Wight is my hero. As a former big man myself Wight is someone I've always identified with and adored, and I'm not alone. Like the rest of him, his heart is bigger than most. His performances transcend the boundaries of his art form.
Wight is a professional wrestler who works for World Wrestling Entertainment, the organisation once known as WWF. I first started watching wrestling when I was a kid. Thanks to shrewd marketing by the pseudo-sport's god-emperor Vince McMahon, my hero was Bret "Hitman" Hart (my sister fell for the blond-haired, leotard-wearing Mr Perfect). 20 years later I read Hart's autobiography and found it so fascinating I began watching again.
Most people's assumptions about WWE (the name change was down to a legal battle with the World Wildlife Fund – the pandas won) are that it's just oiled-up He-Men pretending to slap each other, then delivering monologues you or I would be unable to complete without bursting into laughter.
When I was a kid I believed wrestling was silly and fake, much as I loved it. (Perhaps that made it easier to make believe.
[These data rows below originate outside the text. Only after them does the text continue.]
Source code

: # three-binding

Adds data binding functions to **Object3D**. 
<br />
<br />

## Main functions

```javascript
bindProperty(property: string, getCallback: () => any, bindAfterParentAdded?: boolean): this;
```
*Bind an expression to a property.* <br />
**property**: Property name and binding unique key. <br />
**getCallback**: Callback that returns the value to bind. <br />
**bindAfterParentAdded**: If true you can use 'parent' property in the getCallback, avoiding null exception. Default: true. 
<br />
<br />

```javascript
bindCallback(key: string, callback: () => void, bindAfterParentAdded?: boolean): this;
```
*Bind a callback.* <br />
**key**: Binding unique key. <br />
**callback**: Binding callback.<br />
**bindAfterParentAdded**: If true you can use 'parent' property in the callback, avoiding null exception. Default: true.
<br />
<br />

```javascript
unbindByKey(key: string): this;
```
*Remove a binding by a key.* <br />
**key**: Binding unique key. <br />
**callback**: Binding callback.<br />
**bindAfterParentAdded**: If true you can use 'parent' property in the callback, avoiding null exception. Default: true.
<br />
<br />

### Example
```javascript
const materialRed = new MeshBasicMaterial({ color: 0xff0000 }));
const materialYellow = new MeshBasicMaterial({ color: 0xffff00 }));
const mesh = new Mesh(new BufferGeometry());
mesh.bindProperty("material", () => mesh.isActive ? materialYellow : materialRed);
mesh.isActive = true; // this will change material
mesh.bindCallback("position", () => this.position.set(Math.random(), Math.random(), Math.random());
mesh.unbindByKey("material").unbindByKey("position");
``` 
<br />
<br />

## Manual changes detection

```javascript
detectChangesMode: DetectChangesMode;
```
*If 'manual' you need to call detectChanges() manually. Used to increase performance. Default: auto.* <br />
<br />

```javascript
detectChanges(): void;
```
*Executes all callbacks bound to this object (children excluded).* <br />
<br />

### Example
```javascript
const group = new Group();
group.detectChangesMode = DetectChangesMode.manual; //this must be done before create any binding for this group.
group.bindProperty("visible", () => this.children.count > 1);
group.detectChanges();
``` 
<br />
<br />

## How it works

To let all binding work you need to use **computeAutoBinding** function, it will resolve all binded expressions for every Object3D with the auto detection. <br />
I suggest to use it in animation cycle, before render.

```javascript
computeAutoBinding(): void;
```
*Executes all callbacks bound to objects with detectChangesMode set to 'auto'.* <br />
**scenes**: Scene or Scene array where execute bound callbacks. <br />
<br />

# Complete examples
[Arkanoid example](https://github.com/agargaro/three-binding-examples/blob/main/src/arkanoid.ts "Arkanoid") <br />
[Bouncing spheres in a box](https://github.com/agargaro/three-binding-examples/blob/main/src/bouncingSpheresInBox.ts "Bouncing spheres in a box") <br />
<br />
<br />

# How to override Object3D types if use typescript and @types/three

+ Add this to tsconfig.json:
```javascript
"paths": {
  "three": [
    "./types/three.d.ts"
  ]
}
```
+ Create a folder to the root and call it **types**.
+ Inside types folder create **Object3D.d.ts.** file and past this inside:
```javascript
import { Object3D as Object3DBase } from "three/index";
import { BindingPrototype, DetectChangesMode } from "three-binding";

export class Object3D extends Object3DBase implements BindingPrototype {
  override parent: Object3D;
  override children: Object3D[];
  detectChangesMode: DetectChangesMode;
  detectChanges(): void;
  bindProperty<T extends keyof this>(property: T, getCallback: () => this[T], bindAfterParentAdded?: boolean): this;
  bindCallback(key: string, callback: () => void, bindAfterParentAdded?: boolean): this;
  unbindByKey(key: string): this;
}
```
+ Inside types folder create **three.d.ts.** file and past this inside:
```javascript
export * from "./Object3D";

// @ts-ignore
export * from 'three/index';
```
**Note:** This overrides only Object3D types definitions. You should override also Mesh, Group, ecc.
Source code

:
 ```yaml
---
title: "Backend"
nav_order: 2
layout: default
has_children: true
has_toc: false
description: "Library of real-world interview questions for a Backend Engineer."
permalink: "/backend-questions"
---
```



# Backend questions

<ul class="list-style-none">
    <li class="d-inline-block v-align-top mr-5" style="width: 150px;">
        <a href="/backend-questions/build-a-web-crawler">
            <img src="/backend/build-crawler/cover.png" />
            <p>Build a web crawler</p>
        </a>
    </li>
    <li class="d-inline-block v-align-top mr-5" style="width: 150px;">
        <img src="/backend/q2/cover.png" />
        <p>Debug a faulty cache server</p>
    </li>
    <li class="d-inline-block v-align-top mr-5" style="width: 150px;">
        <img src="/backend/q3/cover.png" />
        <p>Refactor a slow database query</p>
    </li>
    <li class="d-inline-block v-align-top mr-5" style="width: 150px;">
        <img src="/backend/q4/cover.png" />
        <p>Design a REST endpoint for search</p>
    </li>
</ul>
I used to mock-wrestle pillows on the double bed in my parents' spare room, raising home-made championship belts aloft to an imaginary crowd while fake-grimacing under the exaggerated burden of the preceding light exercise.)
But there is a lot more to wrestling. As I returned to it after a significant hiatus and settled into its exhausting rhythm of non-televised "house shows", televised episodes (90 minutes each for WWE RAW and WWE SmackDown every week, excluding ad time) and pay-per-views (three hours, 13 times a year), I found myself drawn under the spell of three things that run throughout everything WWE does: the art of the wrestling itself, the storytelling, and what people in the business call "kayfabe".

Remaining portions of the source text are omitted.